Das OHCHR bedauert, dass der Staat Honduras keine ausreichenden Präventivmaßnahmen ergriffen hat, um Ereignisse wie diesen neuen Mord zu verhindern, trotz wiederholter Beschwerden und Warnungen über die drohende Gefahr für Menschenrechtsverteidiger in der Region Bajo Aguán, einschließlich des Mordes an Santos Marcelo Torres, ehemaliges Mitglied der Bauerngesellschaft “Gregorio Chávez”, der sich am 26. Juni 2021 ereignete. Die von der Interamerikanischen Menschenrechtskommission (IACHR) im Mai 2014 gewährte Vorsichtsmaßnahme 50-14 beschrieb bereits die ernsthafte Gefährdung von Bauernführern in diesem Gebiet, darunter Mitglieder der Bauerngruppe “Gregorio Chávez”. Das OHCHR fordert die zuständigen Behörden nachdrücklich auf, die notwendigen Ermittlungen unverzüglich und unparteiisch durchzuführen und die Verantwortlichen für diese beiden jüngsten Morde zu finden.“

Trotz der öffentlichen Ablehnung und der Anprangerung durch den Hohen Kommissar sagte uns die Ehefrau des verstorbenen Moncada während der Begleitung, dass bei den polizeilichen Ermittlungen zum Mord an ihrem Ehemann keine Fortschritte erzielt wurden und sie keine Hoffnung auf eine richtige Untersuchung hat, sondern dass ihr vielmehr gesagt wurde, dass “in diesen Fällen nichts getan werden kann”.

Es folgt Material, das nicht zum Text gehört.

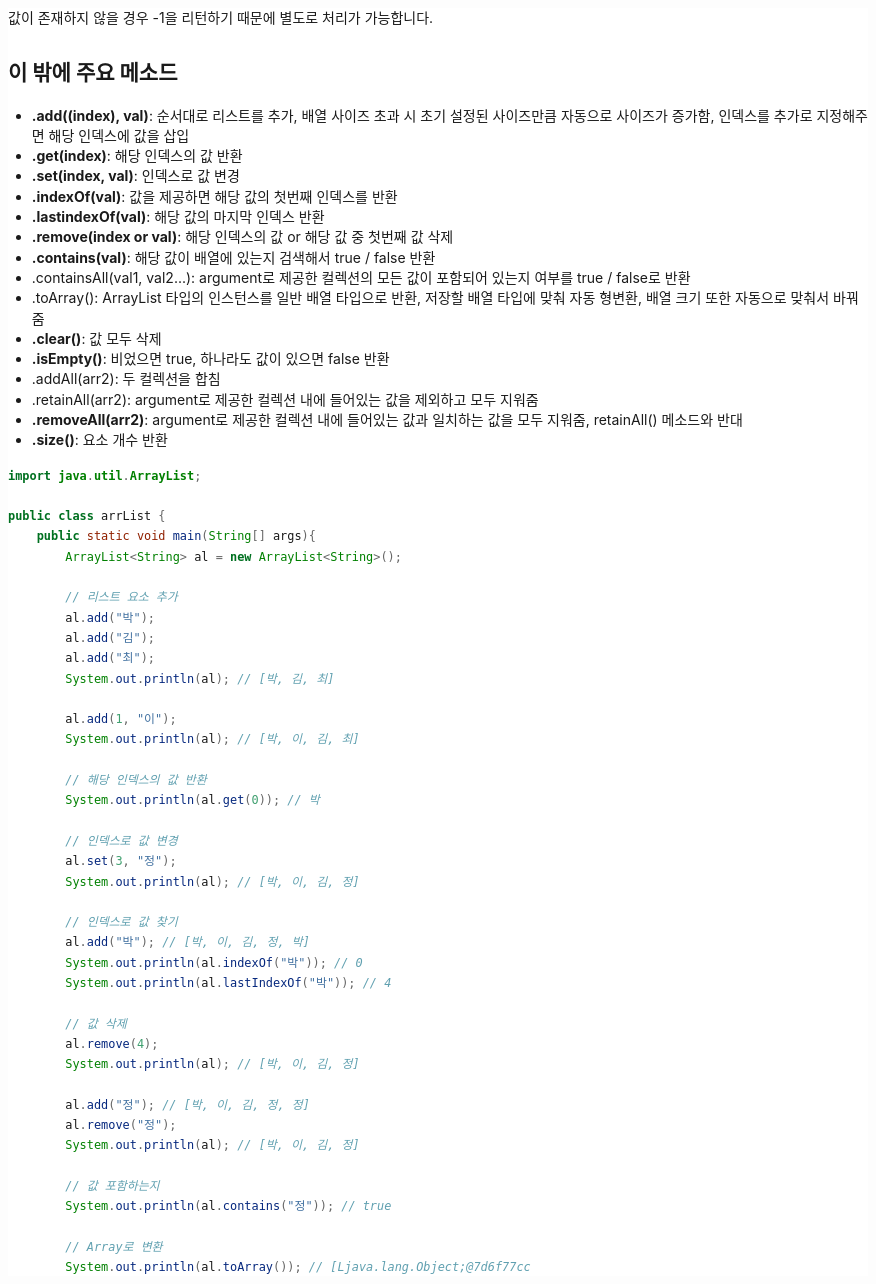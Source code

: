 값이 존재하지 않을 경우 -1을 리턴하기 때문에 별도로 처리가 가능합니다.



## 이 밖에 주요 메소드
- **.add((index), val)**: 순서대로 리스트를 추가, 배열 사이즈 초과 시 초기 설정된 사이즈만큼 자동으로 사이즈가 증가함, 인덱스를 추가로 지정해주면 해당 인덱스에 값을 삽입
- **.get(index)**: 해당 인덱스의 값 반환
- **.set(index, val)**: 인덱스로 값 변경
- **.indexOf(val)**: 값을 제공하면 해당 값의 첫번째 인덱스를 반환
- **.lastindexOf(val)**: 해당 값의 마지막 인덱스 반환
- **.remove(index or val)**: 해당 인덱스의 값 or 해당 값 중 첫번째 값 삭제
- **.contains(val)**: 해당 값이 배열에 있는지 검색해서 true / false 반환
- .containsAll(val1, val2...): argument로 제공한 컬렉션의 모든 값이 포함되어 있는지 여부를 true / false로 반환
- .toArray(): ArrayList 타입의 인스턴스를 일반 배열 타입으로 반환, 저장할 배열 타입에 맞춰 자동 형변환, 배열 크기 또한 자동으로 맞춰서 바꿔줌
- **.clear()**: 값 모두 삭제
- **.isEmpty()**: 비었으면 true, 하나라도 값이 있으면 false 반환
- .addAll(arr2): 두 컬렉션을 합침
- .retainAll(arr2): argument로 제공한 컬렉션 내에 들어있는 값을 제외하고 모두 지워줌
- **.removeAll(arr2)**: argument로 제공한 컬렉션 내에 들어있는 값과 일치하는 값을 모두 지워줌, retainAll() 메소드와 반대
- **.size()**: 요소 개수 반환

```java
import java.util.ArrayList;

public class arrList {
    public static void main(String[] args){
        ArrayList<String> al = new ArrayList<String>();

        // 리스트 요소 추가
        al.add("박");
        al.add("김");
        al.add("최");
        System.out.println(al); // [박, 김, 최]

        al.add(1, "이");
        System.out.println(al); // [박, 이, 김, 최]

        // 해당 인덱스의 값 반환
        System.out.println(al.get(0)); // 박

        // 인덱스로 값 변경
        al.set(3, "정");
        System.out.println(al); // [박, 이, 김, 정]

        // 인덱스로 값 찾기
        al.add("박"); // [박, 이, 김, 정, 박]
        System.out.println(al.indexOf("박")); // 0
        System.out.println(al.lastIndexOf("박")); // 4

        // 값 삭제
        al.remove(4);
        System.out.println(al); // [박, 이, 김, 정]

        al.add("정"); // [박, 이, 김, 정, 정]
        al.remove("정");
        System.out.println(al); // [박, 이, 김, 정]

        // 값 포함하는지
        System.out.println(al.contains("정")); // true

        // Array로 변환
        System.out.println(al.toArray()); // [Ljava.lang.Object;@7d6f77cc

```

Die tragische Situation, in der weite Teile der Landbevölkerung in Aguán leben, ist ein Beleg für die Verschärfung der Agrarprobleme auf nationaler Ebene, die auf verschiedene Ursachen wie Klimawandel, Ernährungsunsicherheit oder Landumverteilung zurückzuführen ist. Bei PWS sind wir dabei, unsere Verbindungen zur Plataforma Agraria weiter auszubauen, um die bäuerlichen Kooperativen von Aguán begleiten zu können.